Soundness hole? Type of arguments in `==` are not correct

There seems to be some kind of soundness hole in Swift that can be witnessed in @State's new lazy initializer that works with the Observable protocol.

For example, consider the following very simple observable class that stores no data, but does implement Equatable using referential identity:

import SwiftUI

@Observable
final class Feature: Equatable {
  static func == (lhs: Feature, rhs: Feature) -> Bool {
    print("lhs.type", type(of: lhs))
    print("rhs.type", type(of: rhs))
    return lhs === rhs
  }
}

When == is called on Feature you would of course expect it to print "Feature" twice. After all, the lhs and rhs are explicitly typed as Feature and it is a final class.

But, if you stick this model into a view via @State like this:

struct ContentView: View {
  @State var model = Feature()
  var body: some View {
    EmptyView()
  }
}

…you get some kind of wrapper around Feature:

lhs.type DeferredValue<Feature>
rhs.type DeferredValue<Feature>

This means if you access anything on lhs you will get a runtime crash:

import SwiftUI

@Observable
final class Feature: Equatable {
  var count = 0
  static func == (lhs: Feature, rhs: Feature) -> Bool {
    lhs.count == rhs.count  // ❌ Runtime crash
  }
}

It seems really surprising that an explicitly typed value can secretly be some other value under the hood, and so accessing properties or invoking methods will crash.

Does anyone know how this is possible?

2 Likes

This is a SwiftUI bug that the team is already aware of.

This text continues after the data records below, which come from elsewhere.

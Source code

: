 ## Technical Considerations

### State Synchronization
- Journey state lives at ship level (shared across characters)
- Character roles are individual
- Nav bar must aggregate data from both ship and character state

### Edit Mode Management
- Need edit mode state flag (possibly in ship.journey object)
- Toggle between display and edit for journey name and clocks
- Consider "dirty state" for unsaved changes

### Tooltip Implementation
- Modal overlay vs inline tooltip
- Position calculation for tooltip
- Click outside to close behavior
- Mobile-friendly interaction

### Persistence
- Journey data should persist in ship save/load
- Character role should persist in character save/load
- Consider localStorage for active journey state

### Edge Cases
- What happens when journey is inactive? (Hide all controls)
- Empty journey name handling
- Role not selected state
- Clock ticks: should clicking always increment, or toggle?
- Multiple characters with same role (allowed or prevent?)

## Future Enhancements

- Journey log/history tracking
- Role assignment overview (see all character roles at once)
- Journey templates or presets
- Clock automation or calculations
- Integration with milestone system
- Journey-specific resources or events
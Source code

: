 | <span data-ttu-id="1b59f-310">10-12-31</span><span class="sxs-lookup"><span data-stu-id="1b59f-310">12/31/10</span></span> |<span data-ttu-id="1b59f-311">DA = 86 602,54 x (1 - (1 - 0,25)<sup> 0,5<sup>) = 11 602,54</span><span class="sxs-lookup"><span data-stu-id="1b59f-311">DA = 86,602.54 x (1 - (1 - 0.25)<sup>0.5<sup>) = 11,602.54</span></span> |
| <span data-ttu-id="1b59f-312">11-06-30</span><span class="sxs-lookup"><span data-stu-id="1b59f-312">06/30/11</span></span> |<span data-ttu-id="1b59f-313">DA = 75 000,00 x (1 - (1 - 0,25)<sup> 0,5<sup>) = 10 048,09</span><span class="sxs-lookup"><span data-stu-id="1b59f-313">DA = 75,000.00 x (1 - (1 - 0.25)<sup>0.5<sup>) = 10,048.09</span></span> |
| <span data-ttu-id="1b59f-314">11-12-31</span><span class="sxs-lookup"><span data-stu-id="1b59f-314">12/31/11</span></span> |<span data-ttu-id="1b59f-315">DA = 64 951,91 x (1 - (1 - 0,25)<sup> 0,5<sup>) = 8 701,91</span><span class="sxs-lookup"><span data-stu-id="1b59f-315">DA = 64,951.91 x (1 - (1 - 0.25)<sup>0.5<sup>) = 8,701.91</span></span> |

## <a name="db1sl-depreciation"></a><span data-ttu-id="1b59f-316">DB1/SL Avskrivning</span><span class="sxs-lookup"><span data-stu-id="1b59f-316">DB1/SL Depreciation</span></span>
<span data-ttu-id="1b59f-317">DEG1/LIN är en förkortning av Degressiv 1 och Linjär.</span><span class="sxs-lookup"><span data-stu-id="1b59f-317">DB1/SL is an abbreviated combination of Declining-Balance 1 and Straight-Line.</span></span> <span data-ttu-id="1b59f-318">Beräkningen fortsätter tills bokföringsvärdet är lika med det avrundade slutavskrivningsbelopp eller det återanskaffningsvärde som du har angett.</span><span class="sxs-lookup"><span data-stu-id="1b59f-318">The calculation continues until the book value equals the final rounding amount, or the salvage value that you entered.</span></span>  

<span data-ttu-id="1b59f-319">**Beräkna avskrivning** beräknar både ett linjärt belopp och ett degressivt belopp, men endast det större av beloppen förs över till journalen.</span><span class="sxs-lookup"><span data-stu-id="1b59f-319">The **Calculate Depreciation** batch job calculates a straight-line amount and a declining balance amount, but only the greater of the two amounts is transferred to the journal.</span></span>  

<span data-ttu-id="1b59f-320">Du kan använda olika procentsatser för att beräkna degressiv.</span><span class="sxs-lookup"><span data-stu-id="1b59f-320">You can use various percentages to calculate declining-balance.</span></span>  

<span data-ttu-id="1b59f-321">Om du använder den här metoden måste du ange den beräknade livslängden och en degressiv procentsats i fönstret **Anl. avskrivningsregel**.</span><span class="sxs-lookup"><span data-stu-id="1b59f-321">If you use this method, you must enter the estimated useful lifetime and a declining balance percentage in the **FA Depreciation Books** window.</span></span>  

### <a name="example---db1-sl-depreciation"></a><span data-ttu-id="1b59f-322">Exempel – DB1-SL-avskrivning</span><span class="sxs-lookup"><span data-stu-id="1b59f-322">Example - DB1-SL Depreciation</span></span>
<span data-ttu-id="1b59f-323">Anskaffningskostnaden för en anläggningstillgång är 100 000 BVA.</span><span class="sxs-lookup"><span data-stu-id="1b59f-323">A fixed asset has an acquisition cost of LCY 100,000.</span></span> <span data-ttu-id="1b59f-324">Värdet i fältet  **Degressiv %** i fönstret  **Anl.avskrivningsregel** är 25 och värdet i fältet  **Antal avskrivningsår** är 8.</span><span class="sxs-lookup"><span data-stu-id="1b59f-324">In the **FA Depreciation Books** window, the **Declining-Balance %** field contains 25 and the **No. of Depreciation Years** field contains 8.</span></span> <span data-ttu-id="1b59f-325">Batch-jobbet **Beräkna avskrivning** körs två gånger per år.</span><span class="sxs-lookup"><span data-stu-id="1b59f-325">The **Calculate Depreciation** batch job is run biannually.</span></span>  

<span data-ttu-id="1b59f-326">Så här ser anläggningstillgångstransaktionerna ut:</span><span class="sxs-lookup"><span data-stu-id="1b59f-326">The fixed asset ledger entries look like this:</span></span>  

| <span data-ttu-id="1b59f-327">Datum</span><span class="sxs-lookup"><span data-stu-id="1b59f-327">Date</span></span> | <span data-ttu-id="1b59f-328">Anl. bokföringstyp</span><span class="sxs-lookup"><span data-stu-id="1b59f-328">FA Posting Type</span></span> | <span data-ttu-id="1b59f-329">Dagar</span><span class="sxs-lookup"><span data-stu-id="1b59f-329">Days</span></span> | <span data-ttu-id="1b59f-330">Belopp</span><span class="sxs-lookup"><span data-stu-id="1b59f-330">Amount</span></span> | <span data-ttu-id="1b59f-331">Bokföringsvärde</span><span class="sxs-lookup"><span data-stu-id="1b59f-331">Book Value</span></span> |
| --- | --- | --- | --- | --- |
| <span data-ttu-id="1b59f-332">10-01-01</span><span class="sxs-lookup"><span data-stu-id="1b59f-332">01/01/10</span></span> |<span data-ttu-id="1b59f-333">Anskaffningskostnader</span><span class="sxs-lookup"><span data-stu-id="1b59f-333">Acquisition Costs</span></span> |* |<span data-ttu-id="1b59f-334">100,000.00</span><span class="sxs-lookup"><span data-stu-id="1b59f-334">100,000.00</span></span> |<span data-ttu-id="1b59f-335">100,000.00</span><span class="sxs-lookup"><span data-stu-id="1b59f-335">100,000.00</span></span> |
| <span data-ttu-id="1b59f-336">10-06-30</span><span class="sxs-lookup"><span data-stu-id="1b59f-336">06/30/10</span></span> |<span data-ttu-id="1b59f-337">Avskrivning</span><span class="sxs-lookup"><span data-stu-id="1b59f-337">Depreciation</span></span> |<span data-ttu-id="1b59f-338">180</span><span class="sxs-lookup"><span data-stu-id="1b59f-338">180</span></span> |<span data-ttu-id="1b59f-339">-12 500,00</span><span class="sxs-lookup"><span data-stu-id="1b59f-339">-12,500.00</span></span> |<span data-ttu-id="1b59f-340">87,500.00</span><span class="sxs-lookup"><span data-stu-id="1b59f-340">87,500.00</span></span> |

Just to check, this is specifically a SwiftUI bug and not a compiler bug because SwiftUI is reinterpreting object pointers or similar, is that correct? That is, there is some unsafe code (in C++ or Swift) that sidesteps compiler/runtime protections? Because otherwise something is missing in the compiler.

3 Likes

Correct.

1 Like

Hmm, so, basically you have a class of your own:

class Foo {
    var field: Int
}

you've labeled it with some macro or a type / property wrapper, etc

@THING1
class Foo { // or struct / enum
    @THING2
    var field: Int
}

those added a bunch of hidden stuff that you are not aware of (unless you look deep inside), and then you are introducing your EQ (and, BTW, "hash") that takes into account the fields you know about and ignores the rest. Could this work at all?

No, that’s not how SwiftUI works. Brandon’s class is a regular-old, vanilla final class. The property wrapper is applied to a property on a different type that conforms to SwiftUI’s View protocol.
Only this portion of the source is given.